Unterwegs zu den Menschen, haben die Jünger bei Jesus eine Bleibe, eine Heimat gefunden. Vielleicht sieht das auf den ersten Blick aus wie ein Widerspruch: eine Heimat unterwegs, eine Bleibe auf dem Weg. Und doch ist es so. Bei Jesus haben die beiden Johannesjünger und später dann ja unzählige andere das gefunden, was sie gesucht haben: einen Sinn, einen tragfähigen Grund für ihr Leben, Geborgenheit unterwegs; einen Ort, besser: eine Person, wo sie sagen konnten: Da gehören wir hin!
Ganz schnell war sich der Andreas dessen gewiss. Schon nach einem Tag, den er mit Jesus verbracht hatte. Was er bei ihm gefunden hat, ist ihm so wichtig, dass er es nicht für sich behalten kann. Und deshalb geht er zu seinem Bruder Simon und sagt ihm: „Wir haben den Messias, den Christus, gefunden!“ So finden Menschen zu Jesus – damals wie heute. Und so findet Jesus Menschen.
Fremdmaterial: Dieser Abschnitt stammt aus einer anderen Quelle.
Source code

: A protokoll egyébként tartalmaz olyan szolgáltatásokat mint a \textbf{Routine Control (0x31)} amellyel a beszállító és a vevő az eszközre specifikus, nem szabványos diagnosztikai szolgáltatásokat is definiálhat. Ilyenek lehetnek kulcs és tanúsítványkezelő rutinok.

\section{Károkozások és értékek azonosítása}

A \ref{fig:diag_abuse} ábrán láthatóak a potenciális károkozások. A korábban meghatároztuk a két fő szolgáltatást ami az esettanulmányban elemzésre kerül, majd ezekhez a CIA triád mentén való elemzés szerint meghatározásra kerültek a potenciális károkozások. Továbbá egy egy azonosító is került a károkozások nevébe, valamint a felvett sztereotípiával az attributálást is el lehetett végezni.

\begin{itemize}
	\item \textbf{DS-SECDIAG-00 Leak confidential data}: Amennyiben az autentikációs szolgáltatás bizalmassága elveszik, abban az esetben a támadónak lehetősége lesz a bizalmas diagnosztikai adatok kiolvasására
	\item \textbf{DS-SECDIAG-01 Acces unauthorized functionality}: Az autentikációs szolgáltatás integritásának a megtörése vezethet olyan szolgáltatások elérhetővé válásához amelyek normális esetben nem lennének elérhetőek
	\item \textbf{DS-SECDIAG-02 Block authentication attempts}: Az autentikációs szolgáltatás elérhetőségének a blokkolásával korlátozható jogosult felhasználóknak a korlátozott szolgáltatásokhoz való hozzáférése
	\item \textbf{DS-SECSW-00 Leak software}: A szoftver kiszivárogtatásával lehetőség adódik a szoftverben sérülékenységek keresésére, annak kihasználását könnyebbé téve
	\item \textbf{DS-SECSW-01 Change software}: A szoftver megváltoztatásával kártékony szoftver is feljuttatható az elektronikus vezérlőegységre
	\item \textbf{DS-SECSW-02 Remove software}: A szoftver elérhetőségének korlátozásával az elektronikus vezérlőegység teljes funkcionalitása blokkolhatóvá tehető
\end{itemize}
Da ist am Anfang einer, der die beiden auf die Spur Jesu setzt: Johannes der Täufer. Er will die Männer, die doch zu seinen Jüngern gehörten, nicht an sich selber binden. Sondern er schickt sie Jesus hinterher mit den Worten: „Siehe, das ist Gottes Lamm!“ Und für die beiden Männer verband sich mit diesem Bild aus dem Buch des Propheten Jesaja die Hoffnung auf einen Menschen, der in ganz besonderer Weise mit Gott verbunden sein sollte und der den Menschen all ihre Schuld abnehmen würde. „Den seht ihr in Jesus vor Euch! Ich bin mir ganz sicher!“ Das sagt Johannes seinen Jüngern. Und die machen sich daran, das zu überprüfen.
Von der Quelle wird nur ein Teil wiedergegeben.